We had a languid three hour dinner which included some very fine borsch and a few quiet drinks before easily my earliest night of the week - tucked up in bed by half past midnight.

Checked out the Museum of Political History again today, a really great way for two sad men to spend an afternoon, we both enjoyed it much more than the Hermitage. The revelation that the storming of the Winter Palace in 1917 was merely an excuse for peasants to raid the wine cellar and go on a massive piss-up was particularly interesting. Some of them stayed down there for a week.
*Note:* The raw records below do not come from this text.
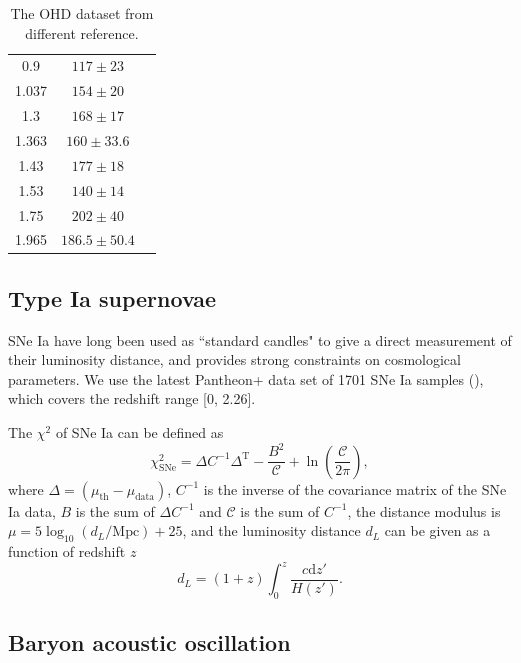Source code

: \documentclass[twocolumn]{aastex631}
\begin{document}
\begin{table}
\begin{tabular}{ccl}
         0.9 & $117 \pm 23$ & \cite{PhysRevD.71.123001} \\
         1.037 & $154 \pm 20$ & \cite{M.Moresco_2012} \\
         1.3 & $168 \pm 17$ & \cite{PhysRevD.71.123001} \\
         1.363 & $160 \pm 33.6$ & \cite{10.1093/mnrasl/slv037} \\
         1.43 & $177 \pm 18$ & \cite{PhysRevD.71.123001} \\
         1.53 & $140 \pm 14$ & \cite{PhysRevD.71.123001} \\
         1.75 & $202 \pm 40$ & \cite{PhysRevD.71.123001} \\
         1.965 & $186.5 \pm 50.4$ & \cite{10.1093/mnrasl/slv037} \\
         \hline\hline    
      \end{tabular}
      \caption{The OHD dataset from different reference.}
      \label{tab:1}
   \end{table}

\subsection{Type Ia supernovae}

   SNe Ia have long been used as ``standard candles" to give a direct
   measurement of their luminosity distance, and provides strong constraints
   on cosmological parameters. We use the latest Pantheon+ data set of 1701 
   SNe Ia samples (\cite{Scolnic_2022}), which covers the redshift range [0, 2.26].
   
   The $\chi^2$ of SNe Ia can be defined as 
   \begin{equation}
      \chi_{\text{SNe}}^2=\Delta C^{-1} \Delta^{\text{T}}-\frac{B^2}{\mathcal{C}}+\ln\left(\frac{\mathcal{C}}{2\pi}\right),
      \label{eq:15}
   \end{equation}
   where $\Delta=(\mu_{\text{th}}-\mu_{\text{data}})$, $C^{-1}$ is the inverse of the
   covariance matrix of the SNe Ia data, $B$ is the sum of $\Delta C^{-1}$ and 
   $\mathcal{C}$ is the sum of $C^{-1}$, the distance modulus is 
   $\mu=5\log_{10}(d_L/\text{Mpc})+25$, and the luminosity distance $d_L$ 
   can be given as a function of redshift $z$
   \begin{equation}
      d_L=(1+z)\int_0^z\frac{c\mathrm{d}z'}{H(z')}.
      \label{eq:16}
   \end{equation}

\subsection{Baryon acoustic oscillation}
\end{document}

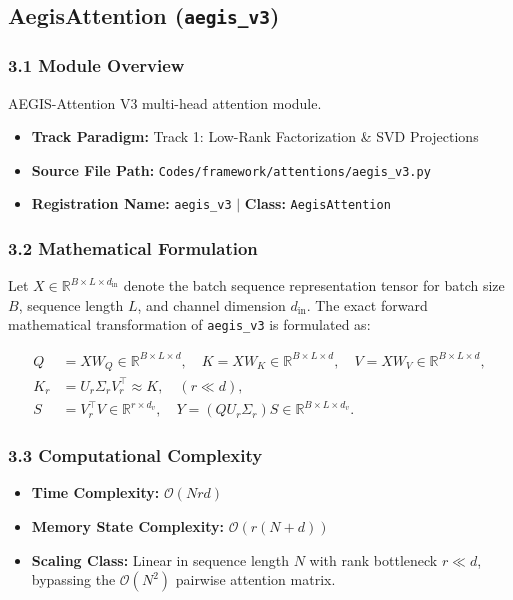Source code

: \subsection{AegisAttention (\texttt{aegis\_v3})}
\label{sec:app_module_aegis_v3}

\subsubsection*{3.1 Module Overview}
AEGIS-Attention V3 multi-head attention module.
\begin{itemize}
    \item \textbf{Track Paradigm:} Track 1: Low-Rank Factorization \& SVD Projections
    \item \textbf{Source File Path:} \texttt{Codes/framework/attentions/aegis\_v3.py}
    \item \textbf{Registration Name:} \texttt{aegis\_v3} $\mid$ \textbf{Class:} \texttt{AegisAttention}
\end{itemize}

\subsubsection*{3.2 Mathematical Formulation}
Let $X \in \mathbb{R}^{B \times L \times d_{\text{in}}}$ denote the batch sequence representation tensor for batch size $B$, sequence length $L$, and channel dimension $d_{\text{in}}$. The exact forward mathematical transformation of \texttt{aegis\_v3} is formulated as:

\begin{align}
Q &= X W_Q \in \mathbb{R}^{B \times L \times d}, \quad K = X W_K \in \mathbb{R}^{B \times L \times d}, \quad V = X W_V \in \mathbb{R}^{B \times L \times d}, \\
K_r &= U_r \Sigma_r V_r^\top \approx K, \quad (r \ll d), \\
S &= V_r^\top V \in \mathbb{R}^{r \times d_v}, \quad Y = (Q U_r \Sigma_r) S \in \mathbb{R}^{B \times L \times d_v}.
\end{align}


\subsubsection*{3.3 Computational Complexity}
\begin{itemize}
    \item \textbf{Time Complexity:} $\mathcal{O}(N r d)$
    \item \textbf{Memory State Complexity:} $\mathcal{O}(r(N + d))$
    \item \textbf{Scaling Class:} Linear in sequence length $N$ with rank bottleneck $r \ll d$, bypassing the $\mathcal{O}(N^2)$ pairwise attention matrix.
\end{itemize}

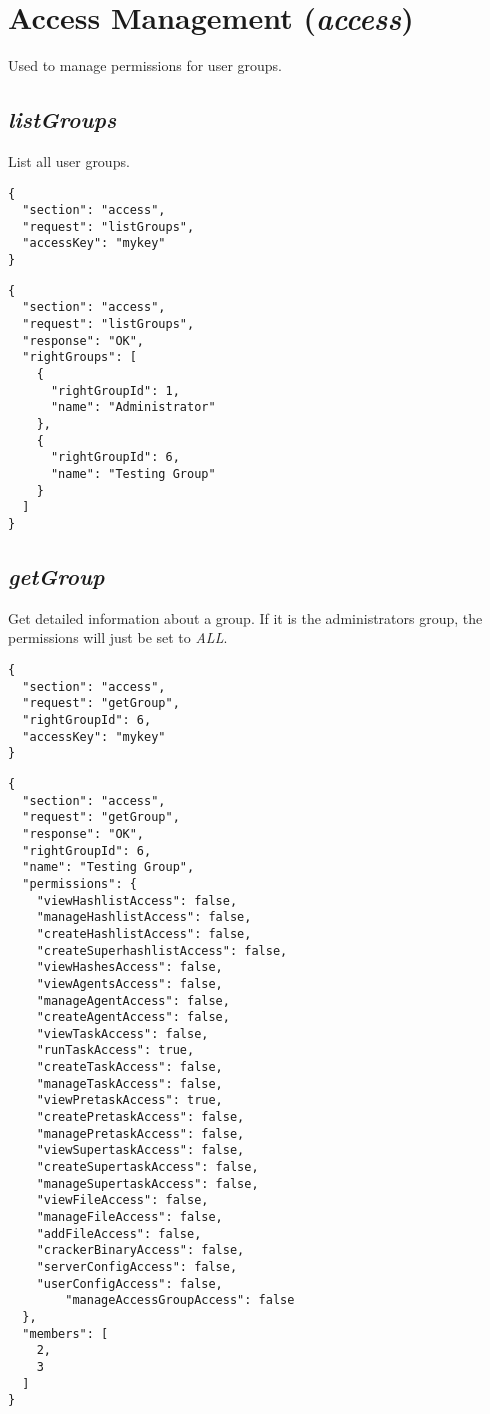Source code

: \section*{Access Management (\textit{access})}
	Used to manage permissions for user groups.

\subsection*{\textit{listGroups}}
	List all user groups.
	{
		\color{blue}
		\begin{verbatim}
{
  "section": "access",
  "request": "listGroups",
  "accessKey": "mykey"
}
		\end{verbatim}
	}
	{
		\color{OliveGreen}
		\begin{verbatim}
{
  "section": "access",
  "request": "listGroups",
  "response": "OK",
  "rightGroups": [
    {
      "rightGroupId": 1,
      "name": "Administrator"
    },
    {
      "rightGroupId": 6,
      "name": "Testing Group"
    }
  ]
}
		\end{verbatim}
	}
\subsection*{\textit{getGroup}}
	Get detailed information about a group. If it is the administrators group, the permissions will just be set to \textit{ALL}.
	{
		\color{blue}
		\begin{verbatim}
{
  "section": "access",
  "request": "getGroup",
  "rightGroupId": 6,
  "accessKey": "mykey"
}
		\end{verbatim}
	}
	{
		\color{OliveGreen}
		\begin{verbatim}
{
  "section": "access",
  "request": "getGroup",
  "response": "OK",
  "rightGroupId": 6,
  "name": "Testing Group",
  "permissions": {
    "viewHashlistAccess": false,
    "manageHashlistAccess": false,
    "createHashlistAccess": false,
    "createSuperhashlistAccess": false,
    "viewHashesAccess": false,
    "viewAgentsAccess": false,
    "manageAgentAccess": false,
    "createAgentAccess": false,
    "viewTaskAccess": false,
    "runTaskAccess": true,
    "createTaskAccess": false,
    "manageTaskAccess": false,
    "viewPretaskAccess": true,
    "createPretaskAccess": false,
    "managePretaskAccess": false,
    "viewSupertaskAccess": false,
    "createSupertaskAccess": false,
    "manageSupertaskAccess": false,
    "viewFileAccess": false,
    "manageFileAccess": false,
    "addFileAccess": false,
    "crackerBinaryAccess": false,
    "serverConfigAccess": false,
    "userConfigAccess": false,
		"manageAccessGroupAccess": false
  },
  "members": [
    2,
    3
  ]
}
		\end{verbatim}
	}
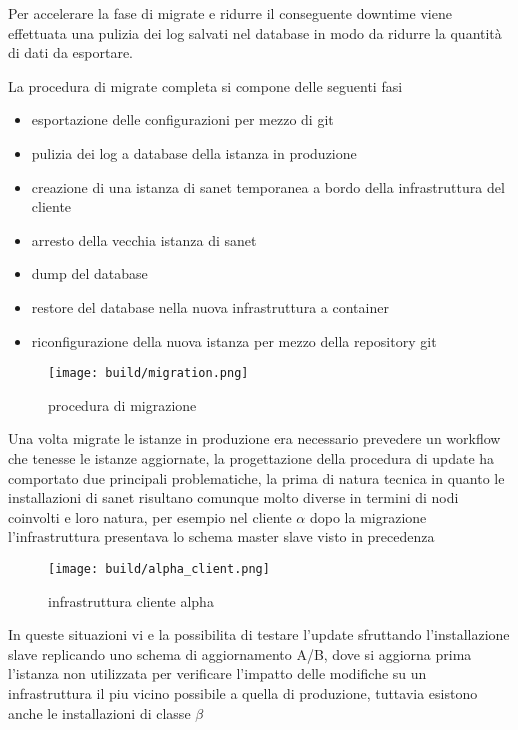 Per accelerare la fase di migrate e ridurre il conseguente downtime viene effettuata una pulizia  dei log salvati nel database in modo da ridurre la quantità di dati da esportare.

La procedura di migrate completa si compone delle seguenti fasi

\begin{itemize}
  \item{esportazione delle configurazioni per mezzo di git}
  \item{pulizia dei log a database della istanza in produzione}
  \item{creazione di una istanza di sanet temporanea a bordo della infrastruttura del cliente}
  \item{arresto della vecchia istanza di sanet}
  \item{dump del database}
  \item{restore del database nella nuova infrastruttura a container}
  \item{riconfigurazione della nuova istanza per mezzo della repository git}
\end{itemize}

\begin{figure}[H]
    \centering
    \texttt{[image: build/migration.png]}
    \caption{procedura di migrazione}
    \label{fig:enter-label}
\end{figure}

Una volta migrate le istanze in produzione era necessario prevedere un workflow che tenesse le istanze aggiornate, la progettazione della procedura di update ha comportato due principali problematiche, la prima di natura tecnica in quanto le installazioni di sanet risultano comunque molto diverse in termini di nodi coinvolti e loro natura, per esempio nel cliente \(\alpha\) dopo la migrazione l'infrastruttura presentava lo schema master slave visto in precedenza

\begin{figure}[H]
    \centering
    \texttt{[image: build/alpha\_client.png]}
    \caption{infrastruttura cliente alpha}
    \label{fig:enter-label}
\end{figure}

In queste situazioni vi e la possibilita di testare l'update sfruttando l'installazione slave replicando uno schema di aggiornamento A/B, dove si aggiorna prima l'istanza non utilizzata per verificare l'impatto delle modifiche su un infrastruttura il piu vicino possibile a quella di produzione, tuttavia esistono anche le installazioni di classe \(\beta\)

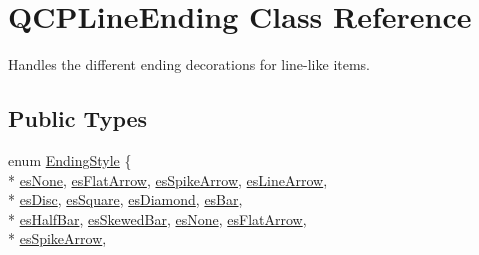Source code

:\hypertarget{class_q_c_p_line_ending}{}\section{Q\+C\+P\+Line\+Ending Class Reference}
\label{class_q_c_p_line_ending}


Handles the different ending decorations for line-\/like items.  


\subsection*{Public Types}
\begin{DoxyCompactItemize}
\item 
enum \hyperlink{class_q_c_p_line_ending_a5ef16e6876b4b74959c7261d8d4c2cd5}{Ending\+Style} \{ \\*
\hyperlink{class_q_c_p_line_ending_a5ef16e6876b4b74959c7261d8d4c2cd5a4bb04638a925da992ec85609a014806e}{es\+None}, 
\hyperlink{class_q_c_p_line_ending_a5ef16e6876b4b74959c7261d8d4c2cd5ab029cfae46581afc53bb2a993450fe67}{es\+Flat\+Arrow}, 
\hyperlink{class_q_c_p_line_ending_a5ef16e6876b4b74959c7261d8d4c2cd5a814748a589d8bf2a0b6bf8ed4a6a5376}{es\+Spike\+Arrow}, 
\hyperlink{class_q_c_p_line_ending_a5ef16e6876b4b74959c7261d8d4c2cd5a74728a4c390e3756807c3537de728ff5}{es\+Line\+Arrow}, 
\\*
\hyperlink{class_q_c_p_line_ending_a5ef16e6876b4b74959c7261d8d4c2cd5a4e7a48003d59b1eed00767e879440600}{es\+Disc}, 
\hyperlink{class_q_c_p_line_ending_a5ef16e6876b4b74959c7261d8d4c2cd5a8b0298e645008220cbc6cef9d05eb950}{es\+Square}, 
\hyperlink{class_q_c_p_line_ending_a5ef16e6876b4b74959c7261d8d4c2cd5a0a9e21dfaf144c9b8ae41711f61199e3}{es\+Diamond}, 
\hyperlink{class_q_c_p_line_ending_a5ef16e6876b4b74959c7261d8d4c2cd5a1683a6a39898f53737ee21d4fedba791}{es\+Bar}, 
\\*
\hyperlink{class_q_c_p_line_ending_a5ef16e6876b4b74959c7261d8d4c2cd5a7b0b7402cc4bb17848d2a533a20c1e6f}{es\+Half\+Bar}, 
\hyperlink{class_q_c_p_line_ending_a5ef16e6876b4b74959c7261d8d4c2cd5a2d5490a55ff209f2443501a7f5328aab}{es\+Skewed\+Bar}, 
\hyperlink{class_q_c_p_line_ending_a5ef16e6876b4b74959c7261d8d4c2cd5a4bb04638a925da992ec85609a014806e}{es\+None}, 
\hyperlink{class_q_c_p_line_ending_a5ef16e6876b4b74959c7261d8d4c2cd5ab029cfae46581afc53bb2a993450fe67}{es\+Flat\+Arrow}, 
\\*
\hyperlink{class_q_c_p_line_ending_a5ef16e6876b4b74959c7261d8d4c2cd5a814748a589d8bf2a0b6bf8ed4a6a5376}{es\+Spike\+Arrow}, 

\end{DoxyCompactItemize}
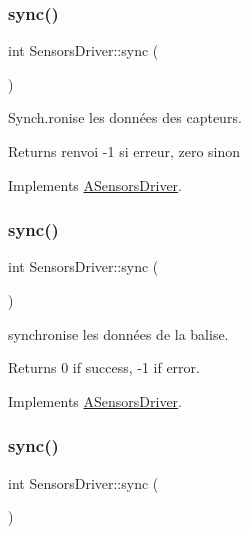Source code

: \subsubsection{\texorpdfstring{sync()}{sync()}\hspace{0.1cm}{\footnotesize\ttfamily [2/4]}}
{\footnotesize\ttfamily int Sensors\+Driver\+::sync (\begin{DoxyParamCaption}{ }\end{DoxyParamCaption})\hspace{0.3cm}{\ttfamily [virtual]}}



Synch.\+ronise les données des capteurs. 

\begin{DoxyReturn}{Returns}
renvoi -\/1 si erreur, zero sinon 
\end{DoxyReturn}


Implements \hyperlink{classASensorsDriver_a0c581029ba10d5ac820a9e3e2e6883cd}{A\+Sensors\+Driver}.

\mbox{\label{classSensorsDriver_a1bfbcc82461257094ed185fa2017afad}} 
\subsubsection{\texorpdfstring{sync()}{sync()}\hspace{0.1cm}{\footnotesize\ttfamily [3/4]}}
{\footnotesize\ttfamily int Sensors\+Driver\+::sync (\begin{DoxyParamCaption}{ }\end{DoxyParamCaption})\hspace{0.3cm}{\ttfamily [virtual]}}



synchronise les données de la balise. 

\begin{DoxyReturn}{Returns}
0 if success, -\/1 if error. 
\end{DoxyReturn}


Implements \hyperlink{classASensorsDriver_a0c581029ba10d5ac820a9e3e2e6883cd}{A\+Sensors\+Driver}.

\mbox{\label{classSensorsDriver_a1bfbcc82461257094ed185fa2017afad}} 
\subsubsection{\texorpdfstring{sync()}{sync()}\hspace{0.1cm}{\footnotesize\ttfamily [4/4]}}
{\footnotesize\ttfamily int Sensors\+Driver\+::sync (\begin{DoxyParamCaption}{ }\end{DoxyParamCaption})\hspace{0.3cm}{\ttfamily [virtual]}}



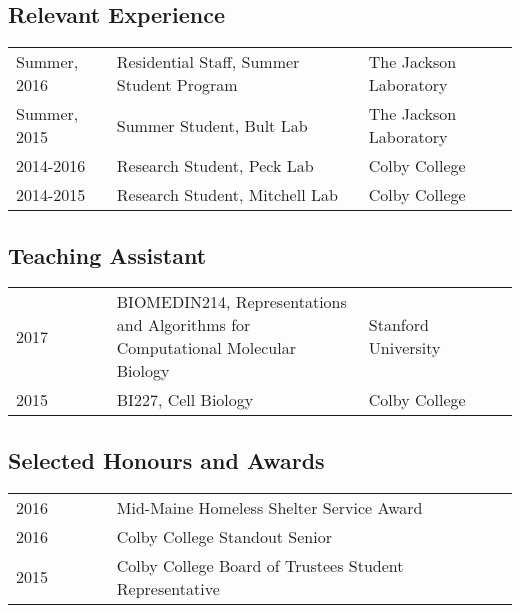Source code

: \documentclass[12pt,]{scrartcl}
\begin{document}
\subsection{Relevant Experience}\label{relevant-experience}

\begin{table}[!h]
{\def\arraystretch{1.5}\tabcolsep=4pt
\begin{tabular}{p{0.2\linewidth}p{0.5\linewidth}p{0.3\linewidth}}

  Summer, 2016 & Residential Staff, Summer Student Program & The Jackson Laboratory \\
  Summer, 2015 & Summer Student, Bult Lab & The Jackson Laboratory\\
  2014-2016 & Research Student, Peck Lab & Colby College\\
  2014-2015 & Research Student, Mitchell Lab & Colby College\\
\end{tabular}%
}
\end{table}


\subsection{Teaching Assistant}\label{teaching-assistant}

\begin{table}[!h]
{\def\arraystretch{1.5}\tabcolsep=4pt
\begin{tabular}{p{0.2\linewidth}p{0.5\linewidth}p{0.3\linewidth}}

  2017 & BIOMEDIN214, Representations and Algorithms for Computational Molecular Biology & Stanford University \\
  2015 & BI227, Cell Biology & Colby College \\
\end{tabular}%
}
\end{table}

\subsection{Selected Honours and
Awards}\label{selected-honours-and-awards}

\begin{table}[!h]
{\def\arraystretch{1.5}\tabcolsep=4pt
\begin{tabular}{p{0.2\linewidth}p{0.8\linewidth}}

  2016 & Mid-Maine Homeless Shelter Service Award\\
  2016 & Colby College Standout Senior\\
  2015 & Colby College Board of Trustees Student Representative

\end{tabular}%
}
\end{table}
\end{document}
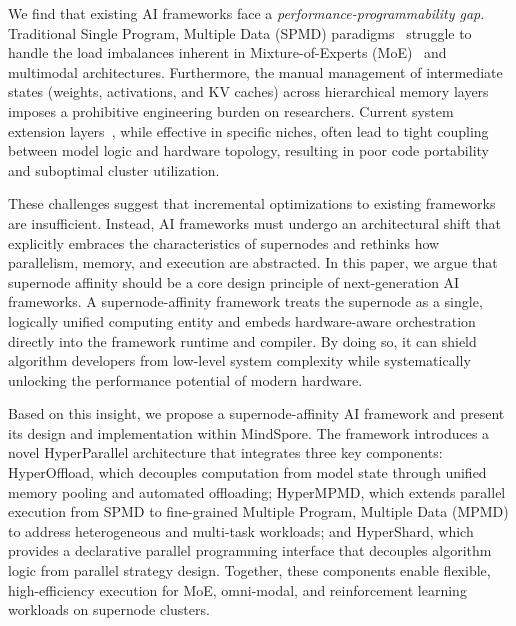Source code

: \documentclass[11pt]{article}
\begin{document}
We find that existing AI frameworks face a \textit{performance-programmability gap}. Traditional Single Program, Multiple Data (SPMD) paradigms~\cite{darema2001spmd} struggle to handle the load imbalances inherent in Mixture-of-Experts (MoE)~\cite{chen2022towards,dettmers2023spqr} and multimodal architectures. Furthermore, the manual management of intermediate states (weights, activations, and KV caches) across hierarchical memory layers imposes a prohibitive engineering burden on researchers. Current system extension layers~\cite{barham2022pathways,jax2018github,jiang2024megascale,jung2025hlx,rasley2020deepspeed,ren2021zero,shoeybi2019megatron}, while effective in specific niches, often lead to tight coupling between model logic and hardware topology, resulting in poor code portability and suboptimal cluster utilization.



These challenges suggest that incremental optimizations to existing frameworks are insufficient. Instead, AI frameworks must undergo an architectural shift that explicitly embraces the characteristics of supernodes and rethinks how parallelism, memory, and execution are abstracted. In this paper, we argue that supernode affinity should be a core design principle of next-generation AI frameworks. A supernode-affinity framework treats the supernode as a single, logically unified computing entity and embeds hardware-aware orchestration directly into the framework runtime and compiler. By doing so, it can shield algorithm developers from low-level system complexity while systematically unlocking the performance potential of modern hardware.

Based on this insight, we propose a supernode-affinity AI framework and present its design and implementation within MindSpore. The framework introduces a novel HyperParallel architecture that integrates three key components: HyperOffload, which decouples computation from model state through unified memory pooling and automated offloading; HyperMPMD, which extends parallel execution from SPMD to fine-grained Multiple Program, Multiple Data (MPMD) to address heterogeneous and multi-task workloads; and HyperShard, which provides a declarative parallel programming interface that decouples algorithm logic from parallel strategy design. Together, these components enable flexible, high-efficiency execution for MoE, omni-modal, and reinforcement learning workloads on supernode clusters.
\end{document}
That's the kind of revolution I'd like to be involved in.

Dodging the rain we found the spot where the sex priest himself Rasputin was finally dumped in the river after being poisoned, shot and beaten. Ra Ra indeed. Then, once again failing to dispel the notion we're just a pair of sad studenty tourists, we walked round like a latter day Raskolnikov and Razumikhin and tracked down the flat where Dostoevsky wrote "Crime and Punishment".

We're hoping to throw off the geeky image for one night at least and turn ourselves into Count Vronsky figures for an evening on the town. Another three hour dinner could be in order then maybe even some vodka.

Thursday, August 26, 2004

Rowan Collinson Is Unwell

St Petersburg

The two of us went out with a couple of other British guys last night. After a couple of quiet beers at a bar near the hostel one of them took us to a place further into town reliably informing us it would be "buzzing all night". And so it was. Trendy young Russians were hanging out being self-consciously scruffy so, being actually scruffy, we fitted right in. The place was done out like a living room circa 1976 and was just about small enough to actually be somebody's living room, so maybe it was. It was a bit like those hip bars you get in areas like Shoreditch only here one of the toilets was covered in porn, something you don't get in most London establishments. Once we found a distressed-looking sofa to squeeze on we were well set up for the night and didn't get to bed until nearly 5.

Just over eight hours on and Rowan is still fast asleep. Our planned "all day" trip to the Hermitage collection at the Winter Palace has been curtailed and may have to be delayed indefinitely unless he gets his arse out of bed soon.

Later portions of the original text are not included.